What is not considered in this category is an illness or injury that was diagnosed before the stoppage of work, but it had not been anticipated before the start of the stoppage of work that there would eventually be an absence from work. The same would apply in the case of an illness or injury which occurred before the start of the stoppage of work but the claimant had not made any arrangements to be absent from employment until after the start of the stoppage.
It would be acceptable where the illness is related to a chronic or degenerative condition that results in episodic absence from employment whose existence was known before the start of the stoppage of work. One need only think of, amongst others, severe diabetes, chronic depression, heart or pulmonary illness, or complications related to the acquired immune deficiency syndrome.
For those attending a course or employment activity it need only be confirmed by the designating authority that the arrangements for this participation had begun before the stoppage of work.
Finally, a vague possibility of an absence, without further specifics is not sufficient to arrive at the conclusion that the absence was anticipated. It is necessary that the elements of anticipation, planning and organization be found to exist before the start of the stoppage of work in order for an absence to be considered as "anticipated" before the said stoppage. The situation here is one where the claimant had begun making arrangements before the start of stoppage of work and the absence from employment had been one of the anticipated consequences.
[ October 2013 ]
[ October 2006 ]
8.10.4 Period suspended
The suspension of a disentitlement will permit the payment of benefits to which the claimant is otherwise entitled for the reasons stated, regardless of the labour dispute in progress. The fact that there was participation, financing or direct interest will not have any bearing during the period where the claimant fulfills the legislative requirements relating to the suspension of the disentitlement Footnote 13 .
The disentitlement will be suspended for as long as the conditions are met. A claimant who, during the benefit period, is no longer otherwise entitled to benefit for the reasons stated, will automatically have the period of suspension terminated. The disentitlement will be re-imposed. Furthermore, so long as the legislative requirements are met, it is possible that there could be more than one period where the disentitlement is suspended in the course of the same labour dispute or benefit period.

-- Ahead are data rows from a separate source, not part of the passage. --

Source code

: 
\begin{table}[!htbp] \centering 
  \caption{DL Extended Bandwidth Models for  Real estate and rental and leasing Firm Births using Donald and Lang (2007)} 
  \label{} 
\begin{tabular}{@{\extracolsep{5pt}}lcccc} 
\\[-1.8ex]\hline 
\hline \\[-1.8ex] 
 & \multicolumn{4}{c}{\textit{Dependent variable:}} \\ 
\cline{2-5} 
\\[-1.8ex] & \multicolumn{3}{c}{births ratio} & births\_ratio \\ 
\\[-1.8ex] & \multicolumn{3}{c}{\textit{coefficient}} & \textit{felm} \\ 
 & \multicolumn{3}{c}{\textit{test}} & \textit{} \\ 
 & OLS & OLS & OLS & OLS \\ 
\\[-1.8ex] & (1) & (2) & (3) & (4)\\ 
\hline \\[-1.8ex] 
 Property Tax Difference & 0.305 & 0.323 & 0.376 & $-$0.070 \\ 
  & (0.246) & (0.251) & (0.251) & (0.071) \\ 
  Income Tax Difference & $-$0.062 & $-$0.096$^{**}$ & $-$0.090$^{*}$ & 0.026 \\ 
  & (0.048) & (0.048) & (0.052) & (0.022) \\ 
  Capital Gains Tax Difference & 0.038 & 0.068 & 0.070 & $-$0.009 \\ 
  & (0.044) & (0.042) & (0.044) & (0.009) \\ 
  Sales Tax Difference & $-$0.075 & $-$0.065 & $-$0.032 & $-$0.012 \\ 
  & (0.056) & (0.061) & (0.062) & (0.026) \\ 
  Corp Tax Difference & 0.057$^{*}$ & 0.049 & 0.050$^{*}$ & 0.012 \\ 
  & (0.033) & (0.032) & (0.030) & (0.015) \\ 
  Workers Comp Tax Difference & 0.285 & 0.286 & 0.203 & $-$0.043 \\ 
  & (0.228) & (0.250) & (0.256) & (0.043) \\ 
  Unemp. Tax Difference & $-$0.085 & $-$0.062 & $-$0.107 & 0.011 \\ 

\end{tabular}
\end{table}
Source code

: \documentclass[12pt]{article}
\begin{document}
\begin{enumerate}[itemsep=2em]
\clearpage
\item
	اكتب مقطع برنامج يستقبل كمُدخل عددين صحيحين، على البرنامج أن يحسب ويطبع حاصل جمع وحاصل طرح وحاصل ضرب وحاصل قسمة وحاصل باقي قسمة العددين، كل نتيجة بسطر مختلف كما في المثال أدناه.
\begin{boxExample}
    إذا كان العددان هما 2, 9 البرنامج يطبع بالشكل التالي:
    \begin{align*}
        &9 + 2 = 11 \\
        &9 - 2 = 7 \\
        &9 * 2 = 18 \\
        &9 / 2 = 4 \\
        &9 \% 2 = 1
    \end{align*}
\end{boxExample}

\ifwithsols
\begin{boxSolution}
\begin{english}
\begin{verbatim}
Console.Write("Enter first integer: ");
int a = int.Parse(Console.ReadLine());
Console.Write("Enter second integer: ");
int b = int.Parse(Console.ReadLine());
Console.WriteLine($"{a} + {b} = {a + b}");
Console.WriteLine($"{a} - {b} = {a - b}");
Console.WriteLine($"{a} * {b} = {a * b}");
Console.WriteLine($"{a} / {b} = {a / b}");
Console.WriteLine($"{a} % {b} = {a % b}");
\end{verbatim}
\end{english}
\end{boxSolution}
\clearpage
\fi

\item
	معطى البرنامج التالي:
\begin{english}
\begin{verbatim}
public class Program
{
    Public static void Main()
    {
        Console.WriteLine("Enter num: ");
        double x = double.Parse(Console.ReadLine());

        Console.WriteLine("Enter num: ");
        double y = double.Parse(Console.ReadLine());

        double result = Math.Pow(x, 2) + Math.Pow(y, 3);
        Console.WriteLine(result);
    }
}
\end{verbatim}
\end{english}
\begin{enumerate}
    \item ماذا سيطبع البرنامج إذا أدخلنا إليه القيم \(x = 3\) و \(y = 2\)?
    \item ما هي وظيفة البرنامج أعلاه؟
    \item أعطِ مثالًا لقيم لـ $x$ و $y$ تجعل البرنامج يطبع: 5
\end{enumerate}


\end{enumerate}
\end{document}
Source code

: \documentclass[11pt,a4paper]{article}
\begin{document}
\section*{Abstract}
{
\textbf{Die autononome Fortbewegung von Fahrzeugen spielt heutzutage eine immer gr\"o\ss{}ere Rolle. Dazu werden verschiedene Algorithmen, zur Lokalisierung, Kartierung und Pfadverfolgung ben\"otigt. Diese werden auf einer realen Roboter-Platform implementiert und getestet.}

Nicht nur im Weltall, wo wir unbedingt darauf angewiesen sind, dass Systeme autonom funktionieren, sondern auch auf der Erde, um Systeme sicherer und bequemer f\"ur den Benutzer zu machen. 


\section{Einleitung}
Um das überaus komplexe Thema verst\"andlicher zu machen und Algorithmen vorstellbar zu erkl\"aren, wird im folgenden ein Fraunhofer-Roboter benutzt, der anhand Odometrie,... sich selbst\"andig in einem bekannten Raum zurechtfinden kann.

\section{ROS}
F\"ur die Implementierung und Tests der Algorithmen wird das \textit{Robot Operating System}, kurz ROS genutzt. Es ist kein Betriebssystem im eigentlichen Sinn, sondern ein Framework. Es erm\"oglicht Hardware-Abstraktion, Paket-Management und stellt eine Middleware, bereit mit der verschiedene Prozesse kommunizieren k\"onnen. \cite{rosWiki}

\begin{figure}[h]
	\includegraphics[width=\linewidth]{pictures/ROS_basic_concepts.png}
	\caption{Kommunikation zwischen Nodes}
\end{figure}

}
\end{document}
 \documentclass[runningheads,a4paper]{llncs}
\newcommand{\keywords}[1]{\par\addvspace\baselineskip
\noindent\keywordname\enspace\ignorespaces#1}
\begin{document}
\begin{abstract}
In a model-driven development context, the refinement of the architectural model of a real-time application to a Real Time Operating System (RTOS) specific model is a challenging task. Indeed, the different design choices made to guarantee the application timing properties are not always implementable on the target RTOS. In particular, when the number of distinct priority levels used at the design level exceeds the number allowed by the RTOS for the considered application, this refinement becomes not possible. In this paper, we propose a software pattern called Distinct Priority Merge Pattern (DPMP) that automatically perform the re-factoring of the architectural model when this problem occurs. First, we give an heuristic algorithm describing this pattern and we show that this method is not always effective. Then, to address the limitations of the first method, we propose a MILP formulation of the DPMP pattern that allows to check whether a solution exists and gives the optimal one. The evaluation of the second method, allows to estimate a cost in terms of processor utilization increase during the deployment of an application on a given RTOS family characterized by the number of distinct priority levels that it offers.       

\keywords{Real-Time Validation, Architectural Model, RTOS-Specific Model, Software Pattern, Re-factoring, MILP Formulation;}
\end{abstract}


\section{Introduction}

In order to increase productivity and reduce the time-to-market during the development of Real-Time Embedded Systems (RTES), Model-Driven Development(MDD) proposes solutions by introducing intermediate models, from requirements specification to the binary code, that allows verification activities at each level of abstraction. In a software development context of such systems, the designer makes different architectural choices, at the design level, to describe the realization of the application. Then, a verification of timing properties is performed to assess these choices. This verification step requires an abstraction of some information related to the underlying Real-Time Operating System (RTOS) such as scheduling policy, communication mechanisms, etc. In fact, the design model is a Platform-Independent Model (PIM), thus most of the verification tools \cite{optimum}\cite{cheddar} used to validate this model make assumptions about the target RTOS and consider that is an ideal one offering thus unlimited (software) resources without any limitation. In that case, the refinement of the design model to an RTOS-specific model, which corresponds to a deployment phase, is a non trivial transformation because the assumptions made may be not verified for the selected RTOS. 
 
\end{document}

The fact that a labour dispute disentitlement has been suspended will not prevent the labour dispute and the stoppage of work to follow their course, that a resolution between the two parties could occur, or even that the claimant at a certain time could meet the conditions of non-application Footnote 14 . When the situation permits the termination of the disentitlement, there is no need to continue with the question of suspension.
The suspension of a disentitlement does not constitute a safe-passage to immediately receive benefits claimed. During the period of suspension a claimant may be required to serve the waiting period, another disentitlement, an allocation of earnings, or even a disqualification for benefits otherwise payable.